Monsieur le Premier Ministre,
Mesdames, Messieurs,
Introduction
Remerciements pour l'invitation.
Les Verts partagent le diagnostic formulé dans de nombreux rapports sur la nécessaire réforme de nos institutions locales.
Chacun s'accorde à le reconnaître, les structures territoriales de notre pays sont caractérisées par une superposition d'échelons aux compétences enchevêtrées.
Le système est devenu illisible pour les citoyens et le déficit démocratique est patent. Ce système est aussi de plus en plus coûteux et inefficace.
La multiplication des strates implique des coûts de coordination très élevés et les affaires publiques ne sont pas gérées à la bonne échelle.
Après avoir transformé les régions en collectivités locales en 1982, les gouvernements successifs ont encouragé le développement d'une nouvelle échelle de gestion des problèmes publics : l'échelle intercommunale.

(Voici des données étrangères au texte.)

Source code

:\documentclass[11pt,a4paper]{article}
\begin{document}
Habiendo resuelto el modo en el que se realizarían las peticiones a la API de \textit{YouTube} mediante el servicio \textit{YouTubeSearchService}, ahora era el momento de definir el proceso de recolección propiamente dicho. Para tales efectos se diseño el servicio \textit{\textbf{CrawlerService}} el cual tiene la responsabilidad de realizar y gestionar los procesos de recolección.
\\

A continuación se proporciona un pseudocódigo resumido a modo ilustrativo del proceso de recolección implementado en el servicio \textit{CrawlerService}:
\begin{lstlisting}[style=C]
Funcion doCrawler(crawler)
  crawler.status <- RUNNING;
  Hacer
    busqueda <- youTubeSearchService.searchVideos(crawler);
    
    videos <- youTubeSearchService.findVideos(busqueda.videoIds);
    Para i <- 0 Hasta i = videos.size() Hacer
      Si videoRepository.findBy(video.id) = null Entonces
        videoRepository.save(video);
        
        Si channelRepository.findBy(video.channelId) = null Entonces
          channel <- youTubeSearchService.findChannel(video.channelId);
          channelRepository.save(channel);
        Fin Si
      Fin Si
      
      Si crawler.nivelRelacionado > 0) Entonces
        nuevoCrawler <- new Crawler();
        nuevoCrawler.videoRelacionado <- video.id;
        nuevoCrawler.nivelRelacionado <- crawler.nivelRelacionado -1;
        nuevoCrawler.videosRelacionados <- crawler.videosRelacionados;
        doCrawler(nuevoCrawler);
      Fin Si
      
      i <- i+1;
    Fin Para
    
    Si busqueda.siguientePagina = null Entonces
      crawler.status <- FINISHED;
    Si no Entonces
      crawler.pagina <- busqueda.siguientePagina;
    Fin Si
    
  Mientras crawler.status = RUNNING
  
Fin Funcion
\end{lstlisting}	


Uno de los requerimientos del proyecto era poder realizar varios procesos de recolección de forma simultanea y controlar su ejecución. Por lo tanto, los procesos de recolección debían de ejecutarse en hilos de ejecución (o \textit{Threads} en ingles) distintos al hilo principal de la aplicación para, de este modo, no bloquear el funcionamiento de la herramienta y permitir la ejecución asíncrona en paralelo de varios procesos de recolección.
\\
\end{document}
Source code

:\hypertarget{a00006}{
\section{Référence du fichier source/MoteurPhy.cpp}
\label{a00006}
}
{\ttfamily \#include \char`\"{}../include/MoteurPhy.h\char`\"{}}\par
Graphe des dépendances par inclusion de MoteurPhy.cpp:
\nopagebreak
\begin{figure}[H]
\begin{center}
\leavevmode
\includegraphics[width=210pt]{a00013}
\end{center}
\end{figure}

Pour autant, par défaut de courage politique, les gouvernements successifs se sont révélés incapables de mener la réforme à son terme.
Le chantier de la réforme territoriale est largement inachevé, notamment en raison des blocages du Sénat.
Les Verts ne sont pas favorables au statu quo et considèrent que le temps est venu de refonder nos institutions locales. Nous souhaitons franchir une étape supplémentaire dans la décentralisation. Nous appelons de nos voeux un acte III de la décentralisation.
Des collectivités redessinées doivent constituer le support de la préparation de l'avenir.
Il faut refonder l'organisation institutionnelle sur de nouveaux espaces de projet reposant sur des bassins de vie, qui transcendent les frontières administratives et s'affranchissent des intérêts particuliers.
Dans ce cadre, notre philosophie repose sur 3 concepts, porteurs de 3 valeurs : subsidiarité (proximité), péréquation (solidarité), régionalisme (humanité).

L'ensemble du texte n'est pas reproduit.